While Bengali-speaking migrant workers from Bengal and Assam have been targeted in the past as “Bangladeshis” in Delhi and Mumbai, many have been taken aback by the hostility they have faced in the last 12 months in Odisha.

“There was peace when Naveen Patnaik was the chief minister,” said Sabirul Sheikh, a 36-year-old mason from Murshidabad, who was detained at the camp in Jagatsinghpur district with Ismail Sheikh. “The harassment started after the BJP came to power last year,” said Sheikh, who has worked in Odisha for 16 years.

The Pahalgam terror attack in Kashmir, where 25 tourists were killed after being singled out for their religion, triggered a wave of hostility and attacks against Bengali workers in Odisha, several workers said.

A day after the attack, a group of 40 construction workers from Malda were attacked in Sambhalpur, Odisha. They had been hired last year by a private firm to build a flyover at Ainthapali Chowk in Sambalpur.

Rafikul Islam, one of the workers who faced the violence, said a group of men allegedly belonging to the Bajrang Dal came to their work site and asked whether they were Bengalis. “When we said yes, they attacked and beat up us,” he told Scroll.

Two days later, 56-year-old Alkesh Sheikh was peddling his wares on the streets of Dhenkanal district in Odisha on his two-wheeler when he was attacked by a father-son duo. The video of the violence became viral.
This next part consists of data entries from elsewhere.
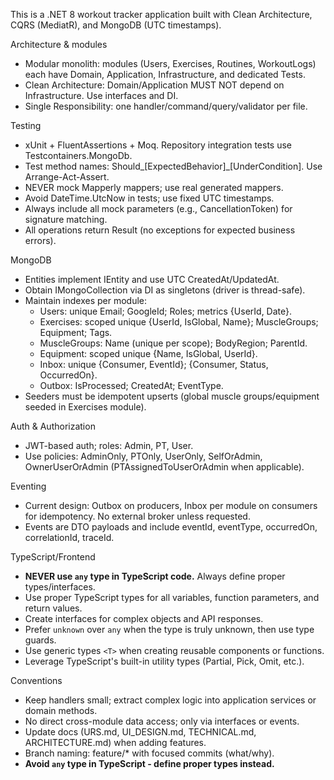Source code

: This is a .NET 8 workout tracker application built with Clean Architecture, CQRS (MediatR), and MongoDB (UTC timestamps).

Architecture & modules
- Modular monolith: modules (Users, Exercises, Routines, WorkoutLogs) each have Domain, Application, Infrastructure, and dedicated Tests.
- Clean Architecture: Domain/Application MUST NOT depend on Infrastructure. Use interfaces and DI.
- Single Responsibility: one handler/command/query/validator per file.

Testing
- xUnit + FluentAssertions + Moq. Repository integration tests use Testcontainers.MongoDb.
- Test method names: Should_[ExpectedBehavior]_[UnderCondition]. Use Arrange-Act-Assert.
- NEVER mock Mapperly mappers; use real generated mappers.
- Avoid DateTime.UtcNow in tests; use fixed UTC timestamps.
- Always include all mock parameters (e.g., CancellationToken) for signature matching.
- All operations return Result<T> (no exceptions for expected business errors).

MongoDB
- Entities implement IEntity and use UTC CreatedAt/UpdatedAt.
- Obtain IMongoCollection<T> via DI as singletons (driver is thread-safe).
- Maintain indexes per module:
  - Users: unique Email; GoogleId; Roles; metrics {UserId, Date}.
  - Exercises: scoped unique {UserId, IsGlobal, Name}; MuscleGroups; Equipment; Tags.
  - MuscleGroups: Name (unique per scope); BodyRegion; ParentId.
  - Equipment: scoped unique {Name, IsGlobal, UserId}.
  - Inbox: unique {Consumer, EventId}; {Consumer, Status, OccurredOn}.
  - Outbox: IsProcessed; CreatedAt; EventType.
- Seeders must be idempotent upserts (global muscle groups/equipment seeded in Exercises module).

Auth & Authorization
- JWT-based auth; roles: Admin, PT, User.
- Use policies: AdminOnly, PTOnly, UserOnly, SelfOrAdmin, OwnerUserOrAdmin (PTAssignedToUserOrAdmin when applicable).

Eventing
- Current design: Outbox on producers, Inbox per module on consumers for idempotency. No external broker unless requested.
- Events are DTO payloads and include eventId, eventType, occurredOn, correlationId, traceId.

TypeScript/Frontend
- **NEVER use `any` type in TypeScript code.** Always define proper types/interfaces.
- Use proper TypeScript types for all variables, function parameters, and return values.
- Create interfaces for complex objects and API responses.
- Prefer `unknown` over `any` when the type is truly unknown, then use type guards.
- Use generic types `<T>` when creating reusable components or functions.
- Leverage TypeScript's built-in utility types (Partial, Pick, Omit, etc.).

Conventions
- Keep handlers small; extract complex logic into application services or domain methods.
- No direct cross-module data access; only via interfaces or events.
- Update docs (URS.md, UI_DESIGN.md, TECHNICAL.md, ARCHITECTURE.md) when adding features.
- Branch naming: feature/* with focused commits (what/why).
- **Avoid `any` type in TypeScript - define proper types instead.**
Alkesh Sheikh, who is from Madhupur village in Murshidabad, has been selling plastic goods, kitchen utensils, clothes, in Odisha for the last six years. “They came up to me and asked me where I am from. As soon as I said that I am from Murshidabad, they started to beat me and asked me to leave.”

He left the state soon after.

This round of attacks led to an exodus of Bengali workers from Odisha. On May 2, Trinamool Congress MP Yusuf Pathan in a letter to Union home minister Amit Shah said that workers from his Baharampur constituency, faced “targeted attacks” as they were “robbed”, “looted” and intimidated to vacate their accommodations and workplaces. According to the MP, approximately 20,000 workers fled Odisha in the following days.

Alkesh Sheikh blamed the attacks on Bengalis in Orissa on misinformation and rumour-mongering about communal violence in Bengal following the protests against the new Waqf bill.

“There were rumours in Orissa that Hindus in Murshidabad are being slaughtered,” Sheikh said. “This contributed to attacks on Bengali Muslims in Orissa.” On April 11 and April 12, protests against the Modi government’s Waqf Amendment Act turned violent in parts of Murshidabad district. Three people died in the violence.

Difficult choice

The detentions and attacks pose difficult choices for the out-migrants from West Bengal.

Many workers from Odisha said they were worried that the police had not assured them of any protection. “We spent five days in police custody even after submitting the documents. And even after releasing us, the police did not say that nothing will happen to us,” said Sabirul Sheikh.

Seven workers he had taken to Balikuda have returned because they “fear being arrested.”

Not all can afford to return home. Imdadul Sheikh, a 44-year-old mason-cum-contractor who was detained for five days with Sabirul, said he cannot leave without being paid Rs 4 lakh he is due. “I know it is unsafe here but we are poor people and this is a huge amount of money for me.”

Josnra Bibi, who is distraught at the thought of her daughter in Bangladesh, rejects any suggestion that she should leave the Delhi slum and go back to Birbhum. “How will we earn our living in the village?” she said. “We are not begging or stealing here. We were working hard to make ends meet.”

[Rokibuz Zaman is a reporter with Scroll. Courtesy: Scroll.in, an Indian digital news publication, whose English edition is edited by Naresh Fernandes.]

Janata Weekly does not necessarily adhere to all of the views conveyed in articles republished by it. Our goal is to share a variety of democratic socialist perspectives that we think our readers will find interesting or useful. —Eds.